Document images with source code
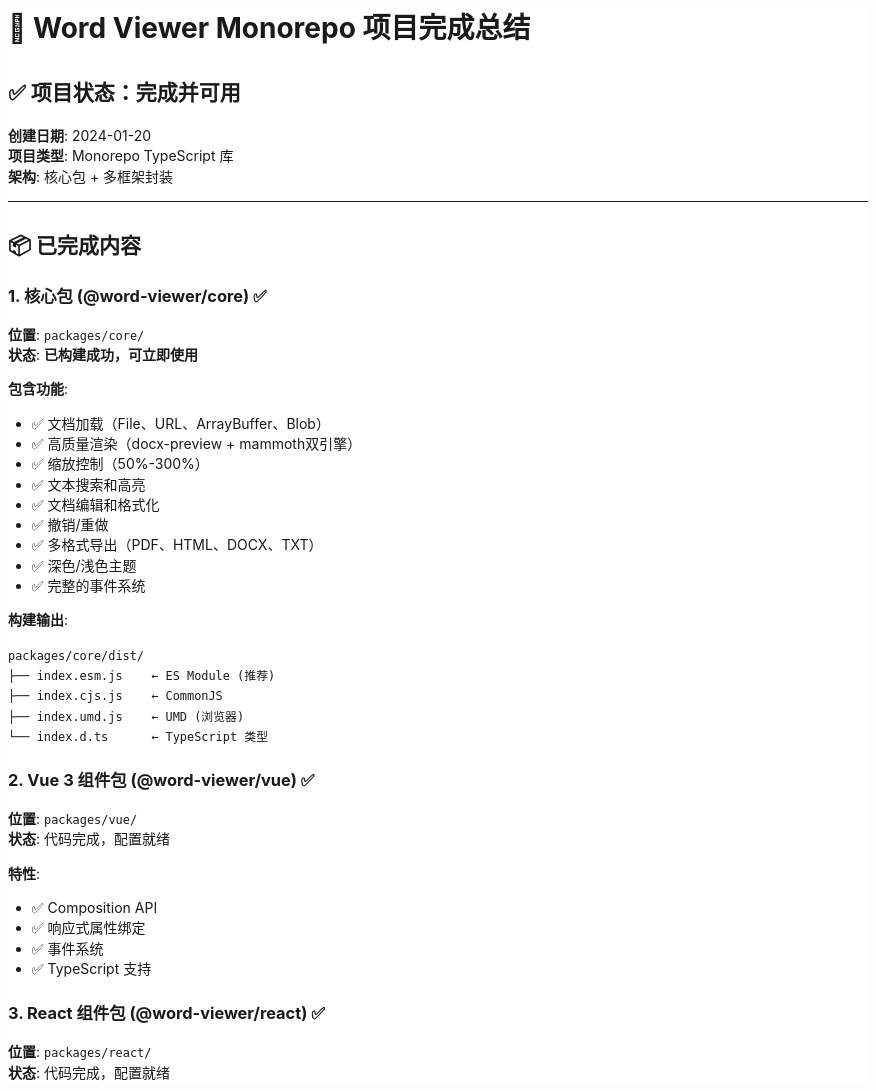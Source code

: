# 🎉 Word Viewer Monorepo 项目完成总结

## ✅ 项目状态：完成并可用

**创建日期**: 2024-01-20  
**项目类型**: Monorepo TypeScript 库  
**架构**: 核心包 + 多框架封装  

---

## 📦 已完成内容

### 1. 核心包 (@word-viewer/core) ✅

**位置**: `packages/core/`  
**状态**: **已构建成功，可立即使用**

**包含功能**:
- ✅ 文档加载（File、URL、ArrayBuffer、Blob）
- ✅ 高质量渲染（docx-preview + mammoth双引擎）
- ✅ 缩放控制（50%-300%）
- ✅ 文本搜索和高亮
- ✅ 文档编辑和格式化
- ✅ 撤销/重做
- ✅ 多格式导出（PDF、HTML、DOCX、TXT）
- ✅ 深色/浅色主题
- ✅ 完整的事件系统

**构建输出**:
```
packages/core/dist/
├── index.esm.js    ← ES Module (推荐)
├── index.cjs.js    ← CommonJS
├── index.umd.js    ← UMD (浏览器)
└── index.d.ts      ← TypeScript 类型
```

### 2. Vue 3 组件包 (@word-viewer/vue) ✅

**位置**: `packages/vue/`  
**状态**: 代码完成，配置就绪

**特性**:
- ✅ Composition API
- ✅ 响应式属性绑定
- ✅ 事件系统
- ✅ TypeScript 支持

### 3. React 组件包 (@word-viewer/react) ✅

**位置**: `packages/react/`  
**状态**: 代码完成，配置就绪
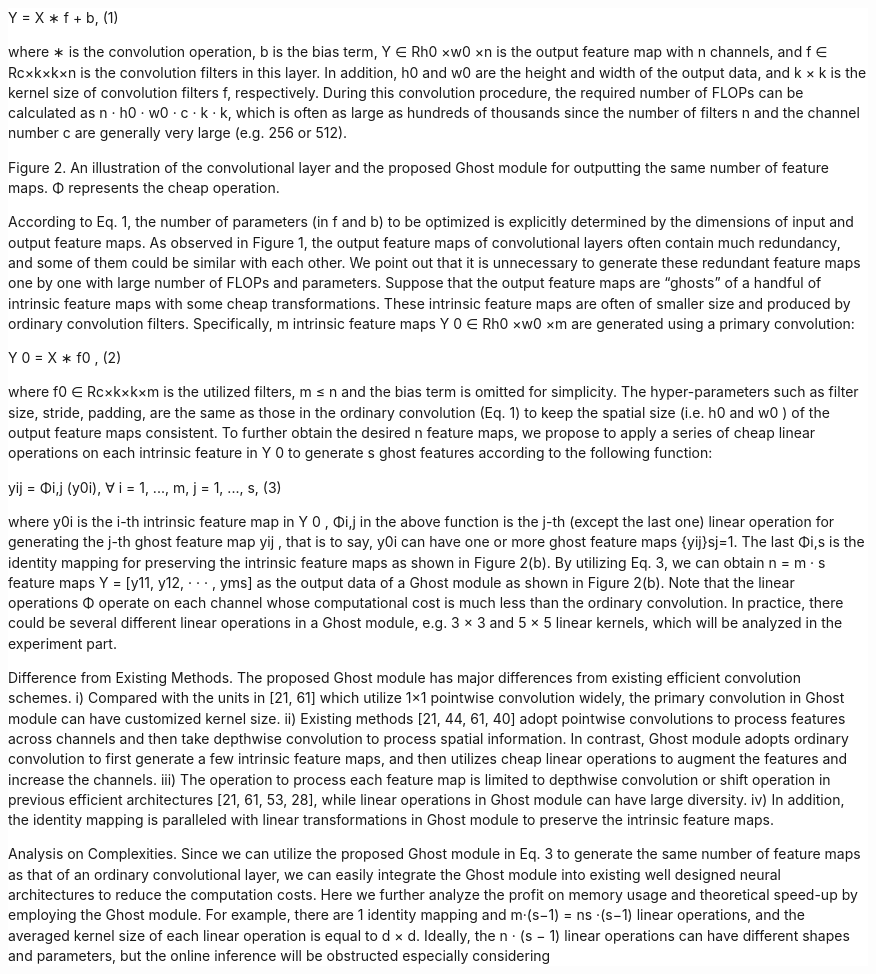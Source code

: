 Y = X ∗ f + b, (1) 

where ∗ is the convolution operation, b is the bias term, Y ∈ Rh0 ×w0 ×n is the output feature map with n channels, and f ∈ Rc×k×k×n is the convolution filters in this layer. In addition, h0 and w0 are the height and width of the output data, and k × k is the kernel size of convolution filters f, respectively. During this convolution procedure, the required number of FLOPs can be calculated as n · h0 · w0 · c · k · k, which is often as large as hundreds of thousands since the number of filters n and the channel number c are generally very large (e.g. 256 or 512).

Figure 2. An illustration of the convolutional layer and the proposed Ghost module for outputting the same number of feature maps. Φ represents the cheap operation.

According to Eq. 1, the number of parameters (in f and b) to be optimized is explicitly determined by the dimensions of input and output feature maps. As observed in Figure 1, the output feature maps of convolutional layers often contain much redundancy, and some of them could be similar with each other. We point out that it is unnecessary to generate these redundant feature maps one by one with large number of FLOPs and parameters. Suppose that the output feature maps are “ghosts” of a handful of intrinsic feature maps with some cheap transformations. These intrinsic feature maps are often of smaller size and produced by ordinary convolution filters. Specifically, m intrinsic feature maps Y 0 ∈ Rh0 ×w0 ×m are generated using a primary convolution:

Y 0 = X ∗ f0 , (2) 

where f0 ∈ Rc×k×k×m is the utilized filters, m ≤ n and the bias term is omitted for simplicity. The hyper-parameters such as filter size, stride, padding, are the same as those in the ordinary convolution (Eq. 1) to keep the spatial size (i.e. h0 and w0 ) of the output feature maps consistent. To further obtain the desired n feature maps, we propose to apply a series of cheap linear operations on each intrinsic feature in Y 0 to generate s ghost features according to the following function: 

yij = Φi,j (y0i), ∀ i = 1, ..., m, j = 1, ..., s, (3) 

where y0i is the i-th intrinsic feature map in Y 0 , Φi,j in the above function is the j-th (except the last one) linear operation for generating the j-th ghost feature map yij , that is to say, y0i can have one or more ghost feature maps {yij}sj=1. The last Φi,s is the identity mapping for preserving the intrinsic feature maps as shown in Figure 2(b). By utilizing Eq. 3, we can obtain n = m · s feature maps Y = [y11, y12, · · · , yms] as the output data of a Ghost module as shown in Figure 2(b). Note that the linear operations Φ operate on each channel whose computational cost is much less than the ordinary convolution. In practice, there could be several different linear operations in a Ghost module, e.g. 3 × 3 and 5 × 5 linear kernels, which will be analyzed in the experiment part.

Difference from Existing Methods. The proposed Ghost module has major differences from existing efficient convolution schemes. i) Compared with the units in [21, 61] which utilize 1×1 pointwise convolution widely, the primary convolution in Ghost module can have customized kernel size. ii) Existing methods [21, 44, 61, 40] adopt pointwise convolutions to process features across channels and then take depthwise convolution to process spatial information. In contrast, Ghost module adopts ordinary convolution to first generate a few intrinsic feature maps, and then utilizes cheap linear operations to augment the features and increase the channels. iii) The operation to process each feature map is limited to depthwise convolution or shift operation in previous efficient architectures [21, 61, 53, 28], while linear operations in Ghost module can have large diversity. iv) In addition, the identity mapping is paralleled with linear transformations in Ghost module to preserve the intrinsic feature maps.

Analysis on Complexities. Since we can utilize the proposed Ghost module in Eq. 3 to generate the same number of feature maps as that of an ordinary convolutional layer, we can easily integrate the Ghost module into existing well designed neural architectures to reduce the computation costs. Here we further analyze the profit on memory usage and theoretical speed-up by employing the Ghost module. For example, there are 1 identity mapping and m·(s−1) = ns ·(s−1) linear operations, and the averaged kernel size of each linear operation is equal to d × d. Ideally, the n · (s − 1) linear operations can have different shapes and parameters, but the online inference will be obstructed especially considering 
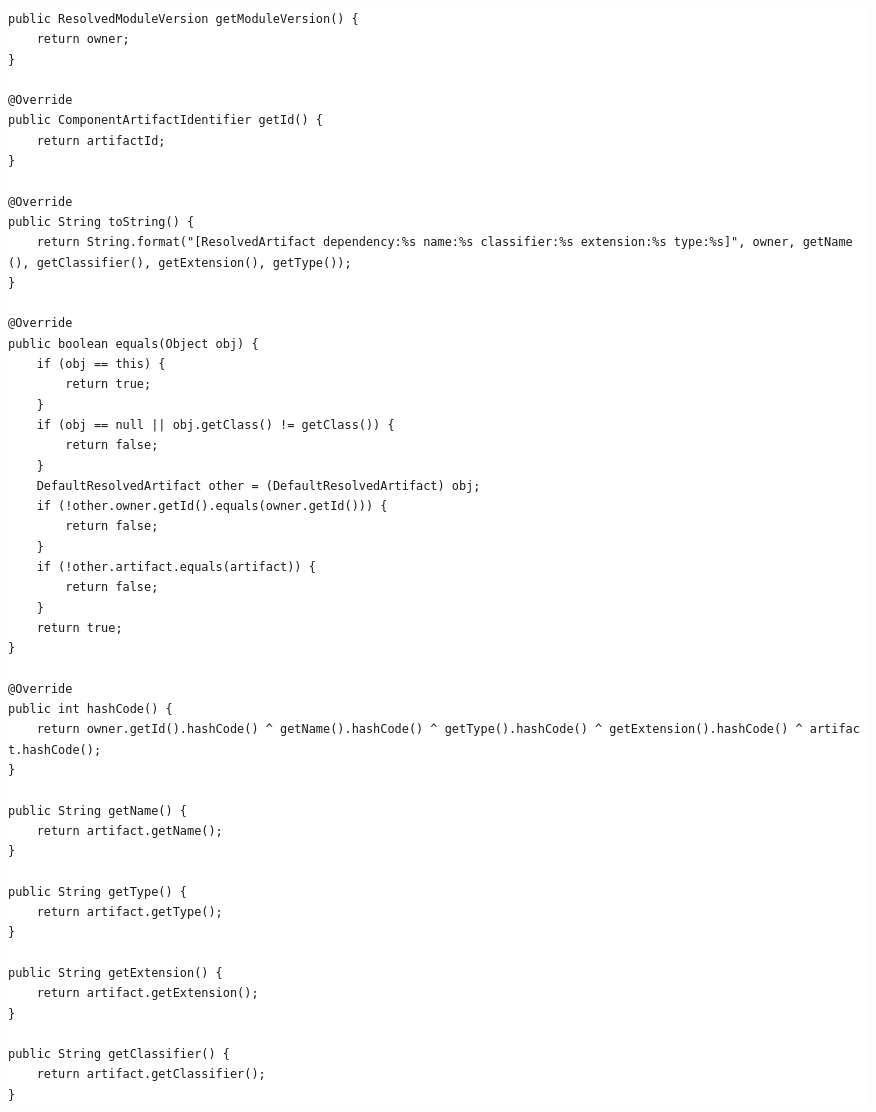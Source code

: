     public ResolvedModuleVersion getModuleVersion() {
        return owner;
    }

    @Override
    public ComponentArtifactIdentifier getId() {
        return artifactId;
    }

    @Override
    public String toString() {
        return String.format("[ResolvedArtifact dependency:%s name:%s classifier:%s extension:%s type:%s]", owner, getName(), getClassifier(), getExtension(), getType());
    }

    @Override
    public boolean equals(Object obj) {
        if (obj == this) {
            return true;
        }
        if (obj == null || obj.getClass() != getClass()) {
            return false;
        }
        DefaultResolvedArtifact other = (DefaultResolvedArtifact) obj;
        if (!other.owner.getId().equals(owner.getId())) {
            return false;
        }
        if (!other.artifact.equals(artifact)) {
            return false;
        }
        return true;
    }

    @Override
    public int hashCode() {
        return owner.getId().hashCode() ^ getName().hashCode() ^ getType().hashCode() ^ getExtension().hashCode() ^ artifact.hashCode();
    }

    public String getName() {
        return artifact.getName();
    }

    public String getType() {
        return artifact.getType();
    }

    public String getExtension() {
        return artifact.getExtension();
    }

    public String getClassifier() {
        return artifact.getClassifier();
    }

* Task to carry out
Only the text of the records is to be reproduced exactly; skip the pictures.

* Reply
Source code

:# 🎉 Word Viewer Monorepo 项目完成总结

## ✅ 项目状态：完成并可用

**创建日期**: 2024-01-20  
**项目类型**: Monorepo TypeScript 库  
**架构**: 核心包 + 多框架封装  

---

## 📦 已完成内容

### 1. 核心包 (@word-viewer/core) ✅

**位置**: `packages/core/`  
**状态**: **已构建成功，可立即使用**

**包含功能**:
- ✅ 文档加载（File、URL、ArrayBuffer、Blob）
- ✅ 高质量渲染（docx-preview + mammoth双引擎）
- ✅ 缩放控制（50%-300%）
- ✅ 文本搜索和高亮
- ✅ 文档编辑和格式化
- ✅ 撤销/重做
- ✅ 多格式导出（PDF、HTML、DOCX、TXT）
- ✅ 深色/浅色主题
- ✅ 完整的事件系统

**构建输出**:
```
packages/core/dist/
├── index.esm.js    ← ES Module (推荐)
├── index.cjs.js    ← CommonJS
├── index.umd.js    ← UMD (浏览器)
└── index.d.ts      ← TypeScript 类型
```

### 2. Vue 3 组件包 (@word-viewer/vue) ✅

**位置**: `packages/vue/`  
**状态**: 代码完成，配置就绪

**特性**:
- ✅ Composition API
- ✅ 响应式属性绑定
- ✅ 事件系统
- ✅ TypeScript 支持

### 3. React 组件包 (@word-viewer/react) ✅

**位置**: `packages/react/`  
**状态**: 代码完成，配置就绪
Source code

: Y = X ∗ f + b, (1) 

where ∗ is the convolution operation, b is the bias term, Y ∈ Rh0 ×w0 ×n is the output feature map with n channels, and f ∈ Rc×k×k×n is the convolution filters in this layer. In addition, h0 and w0 are the height and width of the output data, and k × k is the kernel size of convolution filters f, respectively. During this convolution procedure, the required number of FLOPs can be calculated as n · h0 · w0 · c · k · k, which is often as large as hundreds of thousands since the number of filters n and the channel number c are generally very large (e.g. 256 or 512).

Figure 2. An illustration of the convolutional layer and the proposed Ghost module for outputting the same number of feature maps. Φ represents the cheap operation.

According to Eq. 1, the number of parameters (in f and b) to be optimized is explicitly determined by the dimensions of input and output feature maps. As observed in Figure 1, the output feature maps of convolutional layers often contain much redundancy, and some of them could be similar with each other. We point out that it is unnecessary to generate these redundant feature maps one by one with large number of FLOPs and parameters. Suppose that the output feature maps are “ghosts” of a handful of intrinsic feature maps with some cheap transformations. These intrinsic feature maps are often of smaller size and produced by ordinary convolution filters. Specifically, m intrinsic feature maps Y 0 ∈ Rh0 ×w0 ×m are generated using a primary convolution:

Y 0 = X ∗ f0 , (2) 

where f0 ∈ Rc×k×k×m is the utilized filters, m ≤ n and the bias term is omitted for simplicity. The hyper-parameters such as filter size, stride, padding, are the same as those in the ordinary convolution (Eq. 1) to keep the spatial size (i.e. h0 and w0 ) of the output feature maps consistent. To further obtain the desired n feature maps, we propose to apply a series of cheap linear operations on each intrinsic feature in Y 0 to generate s ghost features according to the following function: 

yij = Φi,j (y0i), ∀ i = 1, ..., m, j = 1, ..., s, (3) 

where y0i is the i-th intrinsic feature map in Y 0 , Φi,j in the above function is the j-th (except the last one) linear operation for generating the j-th ghost feature map yij , that is to say, y0i can have one or more ghost feature maps {yij}sj=1. The last Φi,s is the identity mapping for preserving the intrinsic feature maps as shown in Figure 2(b). By utilizing Eq. 3, we can obtain n = m · s feature maps Y = [y11, y12, · · · , yms] as the output data of a Ghost module as shown in Figure 2(b). Note that the linear operations Φ operate on each channel whose computational cost is much less than the ordinary convolution. In practice, there could be several different linear operations in a Ghost module, e.g. 3 × 3 and 5 × 5 linear kernels, which will be analyzed in the experiment part.

Difference from Existing Methods. The proposed Ghost module has major differences from existing efficient convolution schemes. i) Compared with the units in [21, 61] which utilize 1×1 pointwise convolution widely, the primary convolution in Ghost module can have customized kernel size. ii) Existing methods [21, 44, 61, 40] adopt pointwise convolutions to process features across channels and then take depthwise convolution to process spatial information. In contrast, Ghost module adopts ordinary convolution to first generate a few intrinsic feature maps, and then utilizes cheap linear operations to augment the features and increase the channels. iii) The operation to process each feature map is limited to depthwise convolution or shift operation in previous efficient architectures [21, 61, 53, 28], while linear operations in Ghost module can have large diversity. iv) In addition, the identity mapping is paralleled with linear transformations in Ghost module to preserve the intrinsic feature maps.

Analysis on Complexities. Since we can utilize the proposed Ghost module in Eq. 3 to generate the same number of feature maps as that of an ordinary convolutional layer, we can easily integrate the Ghost module into existing well designed neural architectures to reduce the computation costs. Here we further analyze the profit on memory usage and theoretical speed-up by employing the Ghost module. For example, there are 1 identity mapping and m·(s−1) = ns ·(s−1) linear operations, and the averaged kernel size of each linear operation is equal to d × d. Ideally, the n · (s − 1) linear operations can have different shapes and parameters, but the online inference will be obstructed especially considering 
Source code

:     public ResolvedModuleVersion getModuleVersion() {
        return owner;
    }

    @Override
    public ComponentArtifactIdentifier getId() {
        return artifactId;
    }

    @Override
    public String toString() {
        return String.format("[ResolvedArtifact dependency:%s name:%s classifier:%s extension:%s type:%s]", owner, getName(), getClassifier(), getExtension(), getType());
    }

    @Override
    public boolean equals(Object obj) {
        if (obj == this) {
            return true;
        }
        if (obj == null || obj.getClass() != getClass()) {
            return false;
        }
        DefaultResolvedArtifact other = (DefaultResolvedArtifact) obj;
        if (!other.owner.getId().equals(owner.getId())) {
            return false;
        }
        if (!other.artifact.equals(artifact)) {
            return false;
        }
        return true;
    }

    @Override
    public int hashCode() {
        return owner.getId().hashCode() ^ getName().hashCode() ^ getType().hashCode() ^ getExtension().hashCode() ^ artifact.hashCode();
    }

    public String getName() {
        return artifact.getName();
    }

    public String getType() {
        return artifact.getType();
    }

    public String getExtension() {
        return artifact.getExtension();
    }

    public String getClassifier() {
        return artifact.getClassifier();
    }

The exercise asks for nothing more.